Stored data

- Opening Delimiter -

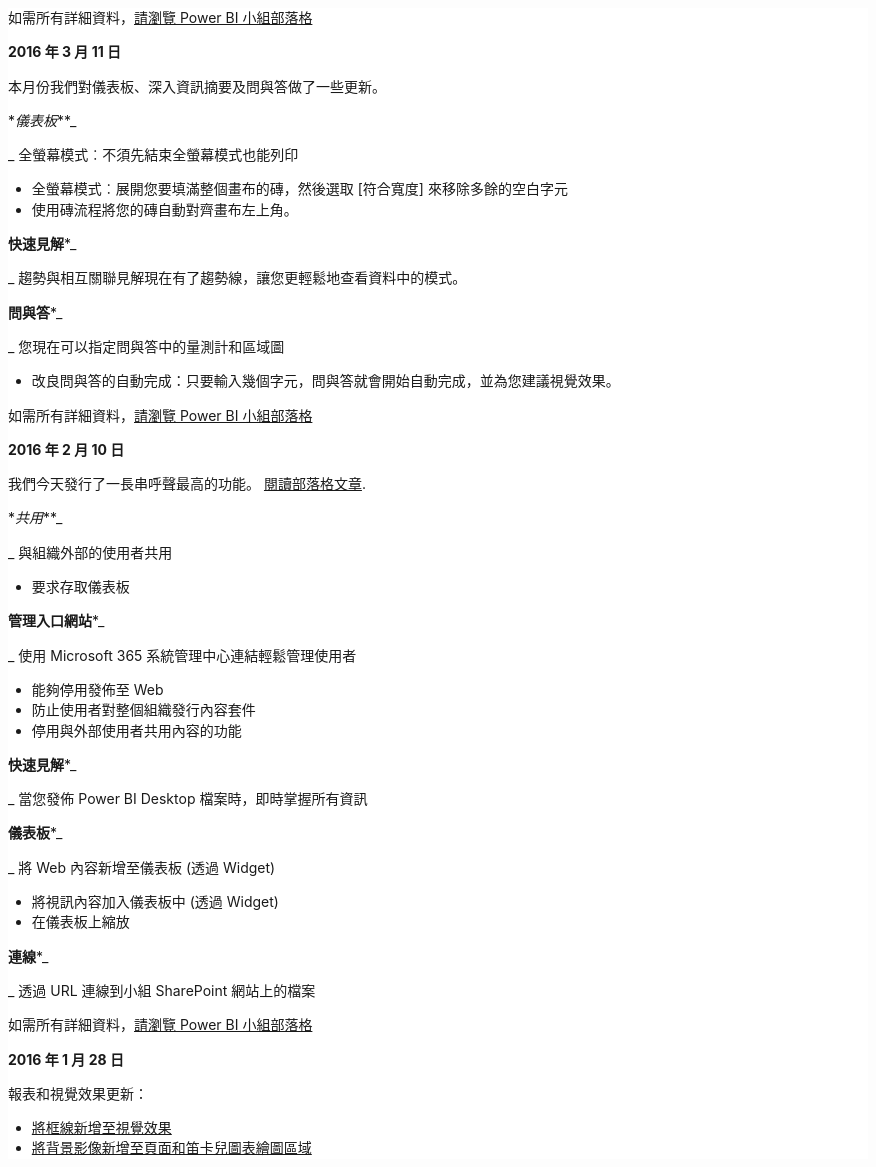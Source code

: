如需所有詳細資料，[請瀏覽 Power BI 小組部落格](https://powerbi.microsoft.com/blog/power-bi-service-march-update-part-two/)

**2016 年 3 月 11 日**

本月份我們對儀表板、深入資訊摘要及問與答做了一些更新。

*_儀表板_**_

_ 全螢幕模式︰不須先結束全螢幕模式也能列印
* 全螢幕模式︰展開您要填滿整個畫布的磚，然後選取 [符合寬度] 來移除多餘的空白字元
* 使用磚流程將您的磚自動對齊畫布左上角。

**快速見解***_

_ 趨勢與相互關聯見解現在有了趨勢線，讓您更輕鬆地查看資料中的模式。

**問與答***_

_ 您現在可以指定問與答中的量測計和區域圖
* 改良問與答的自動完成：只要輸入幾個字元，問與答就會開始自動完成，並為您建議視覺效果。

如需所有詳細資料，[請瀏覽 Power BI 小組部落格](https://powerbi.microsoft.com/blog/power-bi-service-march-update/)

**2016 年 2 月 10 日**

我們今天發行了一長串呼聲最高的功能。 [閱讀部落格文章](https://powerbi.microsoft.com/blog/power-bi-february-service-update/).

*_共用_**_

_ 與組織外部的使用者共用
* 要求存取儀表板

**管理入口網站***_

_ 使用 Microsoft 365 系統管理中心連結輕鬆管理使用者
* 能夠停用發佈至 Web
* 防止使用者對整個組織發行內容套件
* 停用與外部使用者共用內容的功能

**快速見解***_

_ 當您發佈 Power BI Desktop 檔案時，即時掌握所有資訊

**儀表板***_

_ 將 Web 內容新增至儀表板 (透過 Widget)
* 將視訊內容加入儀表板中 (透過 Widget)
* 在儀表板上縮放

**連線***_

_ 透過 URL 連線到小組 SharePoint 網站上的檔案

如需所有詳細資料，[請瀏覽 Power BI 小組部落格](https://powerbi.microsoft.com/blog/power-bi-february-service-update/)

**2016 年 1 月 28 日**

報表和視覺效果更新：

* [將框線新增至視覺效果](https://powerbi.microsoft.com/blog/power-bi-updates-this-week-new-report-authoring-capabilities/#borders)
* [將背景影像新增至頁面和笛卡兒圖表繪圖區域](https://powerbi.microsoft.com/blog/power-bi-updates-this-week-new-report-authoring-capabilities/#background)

- Closing Delimiter -
- Opening Delimiter -

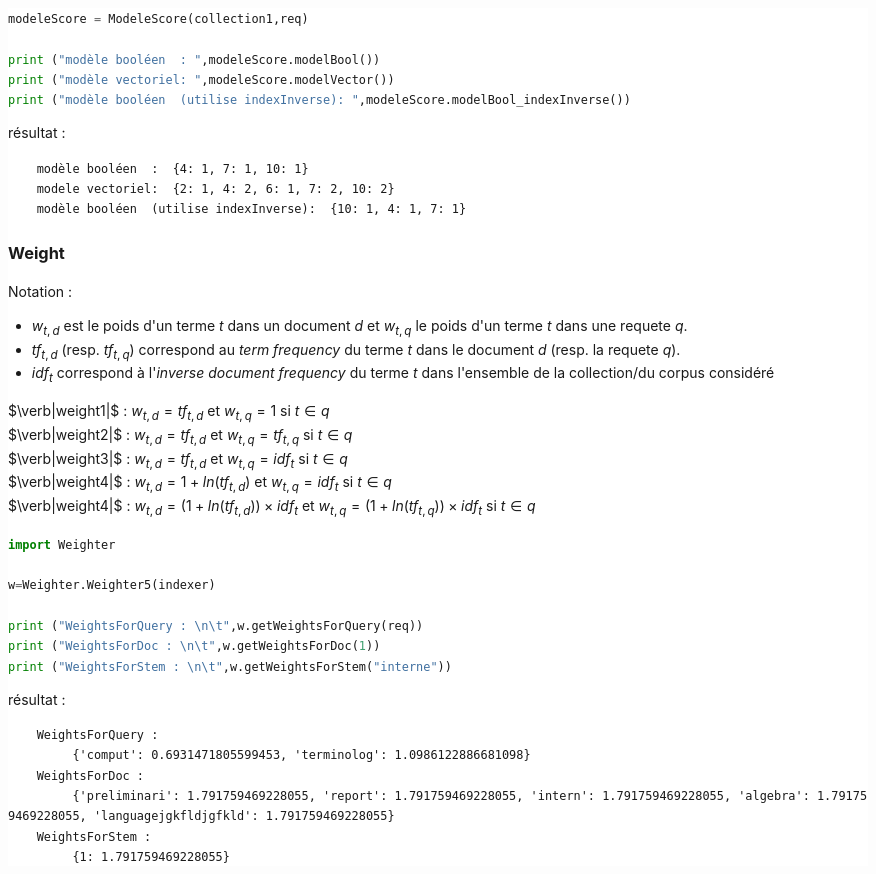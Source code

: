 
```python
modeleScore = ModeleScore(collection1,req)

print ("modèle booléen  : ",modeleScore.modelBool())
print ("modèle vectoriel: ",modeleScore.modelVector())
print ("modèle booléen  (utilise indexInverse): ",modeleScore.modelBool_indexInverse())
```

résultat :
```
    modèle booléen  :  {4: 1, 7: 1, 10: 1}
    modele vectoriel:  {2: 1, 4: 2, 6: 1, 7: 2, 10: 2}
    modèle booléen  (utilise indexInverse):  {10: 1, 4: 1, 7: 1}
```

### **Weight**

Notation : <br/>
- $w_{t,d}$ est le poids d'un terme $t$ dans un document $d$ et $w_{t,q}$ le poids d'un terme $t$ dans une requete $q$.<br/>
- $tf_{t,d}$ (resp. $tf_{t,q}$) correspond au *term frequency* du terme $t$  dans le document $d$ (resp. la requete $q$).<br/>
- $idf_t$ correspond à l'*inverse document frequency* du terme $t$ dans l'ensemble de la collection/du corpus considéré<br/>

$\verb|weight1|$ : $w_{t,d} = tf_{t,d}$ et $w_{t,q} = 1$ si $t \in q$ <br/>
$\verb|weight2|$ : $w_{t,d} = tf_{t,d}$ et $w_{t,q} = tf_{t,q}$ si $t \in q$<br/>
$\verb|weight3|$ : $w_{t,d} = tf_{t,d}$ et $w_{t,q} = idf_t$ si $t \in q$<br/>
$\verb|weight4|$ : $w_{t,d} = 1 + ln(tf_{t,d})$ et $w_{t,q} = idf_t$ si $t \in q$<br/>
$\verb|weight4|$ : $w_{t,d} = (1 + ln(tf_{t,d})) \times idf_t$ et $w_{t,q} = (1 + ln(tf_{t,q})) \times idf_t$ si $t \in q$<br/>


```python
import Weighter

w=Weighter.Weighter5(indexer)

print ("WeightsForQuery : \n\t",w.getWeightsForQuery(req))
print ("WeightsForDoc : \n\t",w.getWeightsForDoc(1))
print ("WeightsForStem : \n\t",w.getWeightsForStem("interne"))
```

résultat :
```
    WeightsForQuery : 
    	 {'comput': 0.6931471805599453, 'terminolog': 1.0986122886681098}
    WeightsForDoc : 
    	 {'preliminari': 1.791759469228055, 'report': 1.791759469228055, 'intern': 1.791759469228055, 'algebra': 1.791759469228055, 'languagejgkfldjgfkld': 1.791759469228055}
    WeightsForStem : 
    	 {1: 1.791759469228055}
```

- Closing Delimiter -

* _Try it_
Scan the data above for the string "week" and copy each line where it appears.

* _Exercise output_
* [將框線新增至視覺效果](https://powerbi.microsoft.com/blog/power-bi-updates-this-week-new-report-authoring-capabilities/#borders)
* [將背景影像新增至頁面和笛卡兒圖表繪圖區域](https://powerbi.microsoft.com/blog/power-bi-updates-this-week-new-report-authoring-capabilities/#background)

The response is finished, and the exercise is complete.